Following on from the previous post about Visualizing data in Excel, I decided to have a look at how easy it would be to load data from a SPARQL endpoint into an Excel Power Map.

SPARQL 1.1 supports a return format of CSV, which makes it straightforward to write a query that returns a useful set of data to load into Excel.

DBpedia has various resources that contain longitude and latitude data, and has a very handy SPARQL endpoint complete with query editor, so the first thing to do is to write a query to return data that shows people’s birth places over time.

Writing the query

Load the DBpedia SPARQL Query Editor in your browser, and set the results format to HTML. This will display the results in the same webpage in an HTML tabular format so that you can adjust your query before downloading any CSV. Enter the SPARQL shown below into the Query Text field.

select distinct ?p ?name ?dob ?birthPlace ?lat ?long where {

?p a dbpedia-owl:Person . 

?p foaf:name ?name . 

?p dbpedia-owl:birthDate ?dob .

?p dbpedia-owl:birthPlace ?bp . 

?bp a dbpedia-owl:Settlement .

?bp foaf:name ?birthPlace . 

?bp geo:lat ?lat . 

?bp geo:long ?long . 

}

LIMIT 250

This returns resources of type dbpedia-owl:Person whose birth place was of type dbpedia-owl:Settlement (to narrow down the birth place to as specific an area as possible). The query also returns the name and date of birth of the person, and latitude, longitude and name of the birth place.

Viewing this in the browser we can see a number of duplicates, and for the purposes of this example we’ll narrow the data to those in the UK and the Republic of Ireland.

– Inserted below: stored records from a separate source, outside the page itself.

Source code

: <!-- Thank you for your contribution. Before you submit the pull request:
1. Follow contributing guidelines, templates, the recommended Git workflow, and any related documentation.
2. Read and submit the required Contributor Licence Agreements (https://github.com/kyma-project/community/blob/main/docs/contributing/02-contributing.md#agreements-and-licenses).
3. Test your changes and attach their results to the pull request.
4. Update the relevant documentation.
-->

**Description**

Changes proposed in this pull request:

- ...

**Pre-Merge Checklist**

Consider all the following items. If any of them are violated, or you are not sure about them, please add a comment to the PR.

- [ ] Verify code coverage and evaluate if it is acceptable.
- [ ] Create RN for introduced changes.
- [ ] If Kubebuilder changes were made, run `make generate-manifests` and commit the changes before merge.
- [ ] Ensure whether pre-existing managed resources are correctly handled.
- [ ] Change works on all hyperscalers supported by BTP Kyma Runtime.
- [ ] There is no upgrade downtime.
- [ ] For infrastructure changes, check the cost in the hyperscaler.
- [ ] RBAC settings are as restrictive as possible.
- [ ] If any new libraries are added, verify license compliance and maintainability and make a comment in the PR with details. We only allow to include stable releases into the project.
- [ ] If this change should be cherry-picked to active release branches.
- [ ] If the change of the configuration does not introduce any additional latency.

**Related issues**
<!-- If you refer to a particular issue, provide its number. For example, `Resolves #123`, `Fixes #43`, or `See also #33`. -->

To do this, amend the query to the following:

select distinct ?p as ?id SAMPLE(?name) as ?name SAMPLE(?dob) as ?dob SAMPLE(?birthPlace) as ?birthPlace SAMPLE(?lat) as ?latitude SAMPLE(?long) as ?longitude 

where {

?p a dbpedia-owl:Person . 

?p foaf:name ?name . 

?p dbpedia-owl:birthDate ?dob .

?p dbpedia-owl:birthPlace ?bp . 

?bp a dbpedia-owl:Settlement .

?p dbpedia-owl:birthPlace ?bp2 . 

{ ?bp2 dbpedia-owl:country dbpedia:United_Kingdom } UNION { ?bp2 dbpedia-owl:country dbpedia:Republic_of_Ireland } . 

?bp foaf:name ?birthPlace . 

?bp geo:lat ?lat . 

?bp geo:long ?long . } 

GROUP BY ?p 

LIMIT 1000

html

Click “Run Query” to check the results, and then up the LIMIT to 250000 and set the Results Format to CSV. This will download a file named “sparql” to your computer. Go to the downloaded file and rename it to dbpedia_personbirth.csv.

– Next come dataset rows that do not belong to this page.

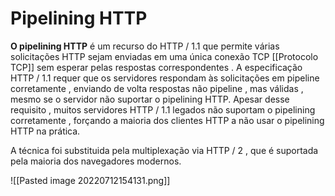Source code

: #           Pipelining HTTP
__O pipelining HTTP__ é um recurso do HTTP / 1.1 que permite várias solicitações HTTP sejam enviadas em uma única conexão TCP [[Protocolo TCP]] sem esperar pelas respostas correspondentes . A especificação  HTTP / 1.1 requer que os servidores respondam às solicitações em pipeline corretamente , enviando de volta respostas não pipeline , mas válidas , mesmo se o servidor não suportar o pipelining HTTP. Apesar desse requisito , muitos servidores HTTP / 1.1  legados não suportam o pipelining corretamente , forçando a maioria dos clientes HTTP a não usar o pipelining HTTP na prática.

A técnica foi substituida pela multiplexação via HTTP / 2 , que é suportada pela maioria dos navegadores modernos. 

![[Pasted image 20220712154131.png]]
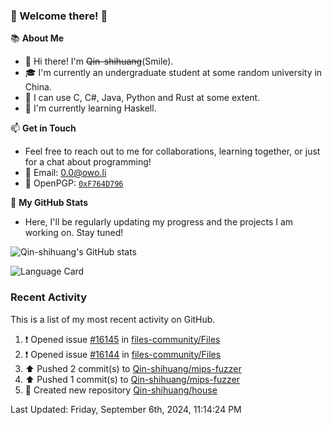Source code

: ### 🌟 Welcome there! 🌟

📚 **About Me**
- 👋 Hi there! I'm ~~Qin-shihuang~~(Smile).
- 🎓 I'm currently an undergraduate student at some random university in China.
- 🚀 I can use C, C#, Java, Python and Rust at some extent.
- 🌱 I'm currently learning Haskell.

📫 **Get in Touch**
- Feel free to reach out to me for collaborations, learning together, or just for a chat about programming!
- 📩 Email: 0.0@owo.li
- 🔑 OpenPGP: [`0xF764D796`](https://keys.openpgp.org/vks/v1/by-fingerprint/99D5AF94A1585E16E14895EFBF6C0BF4F764D796)


📝 **My GitHub Stats**
- Here, I'll be regularly updating my progress and the projects I am working on. Stay tuned!

![Qin-shihuang's GitHub stats](https://github-readme-stats.vercel.app/api?username=Qin-shihuang&show_icons=true)

![Language Card](https://github-readme-stats.vercel.app/api/top-langs/?username=Qin-shihuang)
### Recent Activity

This is a list of my most recent activity on GitHub.

<!--RECENT_ACTIVITY:start-->
1. ❗️ Opened issue [#16145](https://github.com/files-community/Files/issues/16145) in [files-community/Files](https://github.com/files-community/Files)<br>
2. ❗️ Opened issue [#16144](https://github.com/files-community/Files/issues/16144) in [files-community/Files](https://github.com/files-community/Files)<br>
3. ⬆️ Pushed 2 commit(s) to [Qin-shihuang/mips-fuzzer](https://github.com/Qin-shihuang/mips-fuzzer)<br>
4. ⬆️ Pushed 1 commit(s) to [Qin-shihuang/mips-fuzzer](https://github.com/Qin-shihuang/mips-fuzzer)<br>
5. 📔 Created new repository [Qin-shihuang/house](https://github.com/Qin-shihuang/house)<br>
<!--RECENT_ACTIVITY:end-->

<!--RECENT_ACTIVITY:last_update-->
Last Updated: Friday, September 6th, 2024, 11:14:24 PM
<!--RECENT_ACTIVITY:last_update_end-->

Loading and viewing the data

Before opening Excel, make sure you have installed Power Query and Power Map as explained in the previous blog post.

Open Excel, click the Power Query tab and select Import > From File > CSV and open dbpedia_personbirth.csv in the Query Editor.

import

 

Our SPARQL query was very selective when returning variables, so we don’t need to remove any columns from the import query, so click “Done”.

Wait for the data to load completely, and then click “Load to Data Model” in the Query Settings section, after this is complete, open the Insert tab and hit the GeoFlow > Map > Launch GeoFlow. This launches a new Power Map Tour window, and clicking on the latitude and longitude columns autofills the options in the “Geography” section ready to hit “Map It”

powermap1

Once the data has been mapped we can see some strange data, namely the points of red over in the USA and elsewhere on the globe (shown below); very strange considering the data was filtered to the UK and Ireland! But we’ll come back to that later as we can see that the majority of the data is indeed on the British Isles.

mapit

Now that the data is mapped, select dob which is entered into the “Time” field and then change the Chart Type to “HeatMap”.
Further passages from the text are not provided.